My heart constricts painfully.

Dani is my very best friend in the world. No sex is worth losing her over.

This was supposed to be a bit of fun. One night of pretend. That’s all he was probably interested in anyway. I need to accept that it’s best for everyone if I leave.

A single tear trails from my eye onto Dean’s pillow.

I lie awake for two whole hours before I slip out of bed and collect my things. I wait to zip my dress and don’t bother putting on my shoes.

Dean doesn’t wake.

The security system isn’t armed.

The universe is telling me to make my escape, so that’s what I do. I should be relieved, yet I feel more desolate with every step I take.

I suppose it’s only fitting that the best night of my life is also the worst—two sides of the same coin. And I’ll take it because a night with Dean was worth the pain of losing him.

CHAPTER 8

DEAN

She’s gone.

Motherfucker.

When I woke alone, I went straight to the living room to search for Sachi, but she’s not here. And all her things are gone. It’s like the entire night was a figment of my imagination.

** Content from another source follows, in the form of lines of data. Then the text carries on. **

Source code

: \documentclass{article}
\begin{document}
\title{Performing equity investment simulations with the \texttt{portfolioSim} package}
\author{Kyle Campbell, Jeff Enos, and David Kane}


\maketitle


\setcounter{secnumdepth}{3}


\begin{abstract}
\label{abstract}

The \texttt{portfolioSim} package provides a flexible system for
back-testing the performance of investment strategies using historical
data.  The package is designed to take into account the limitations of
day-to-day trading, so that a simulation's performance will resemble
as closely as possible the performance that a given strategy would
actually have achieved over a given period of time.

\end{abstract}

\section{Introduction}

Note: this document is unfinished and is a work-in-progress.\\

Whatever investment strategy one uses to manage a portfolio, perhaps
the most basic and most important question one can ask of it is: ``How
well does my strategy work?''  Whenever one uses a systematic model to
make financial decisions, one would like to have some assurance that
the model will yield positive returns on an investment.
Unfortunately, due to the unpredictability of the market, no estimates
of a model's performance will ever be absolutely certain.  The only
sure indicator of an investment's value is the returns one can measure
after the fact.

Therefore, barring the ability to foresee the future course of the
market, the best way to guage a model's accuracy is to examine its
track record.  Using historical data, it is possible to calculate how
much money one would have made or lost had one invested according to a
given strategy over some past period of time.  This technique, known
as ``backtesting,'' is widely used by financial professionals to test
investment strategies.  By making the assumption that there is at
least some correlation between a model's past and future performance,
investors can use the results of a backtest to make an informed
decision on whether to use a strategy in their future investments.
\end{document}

I don’t even know her last name.

The only evidence I have of our night together is what looks like mascara-stained tears dried into my pillow. Why would Sachi have been crying? Why did she sneak out inthe night?

I never implied I wanted her gone because I didn’t … want her … to go.

And I know she enjoyed herself just as much as I did. A woman can’t fake the way she creamed all over my dick. So why disappear without a note or anything?

She told me she wasn’t in a relationship. Would she have lied about that? I don’t want to think she would, but I don’t truly know her well enough to say for certain.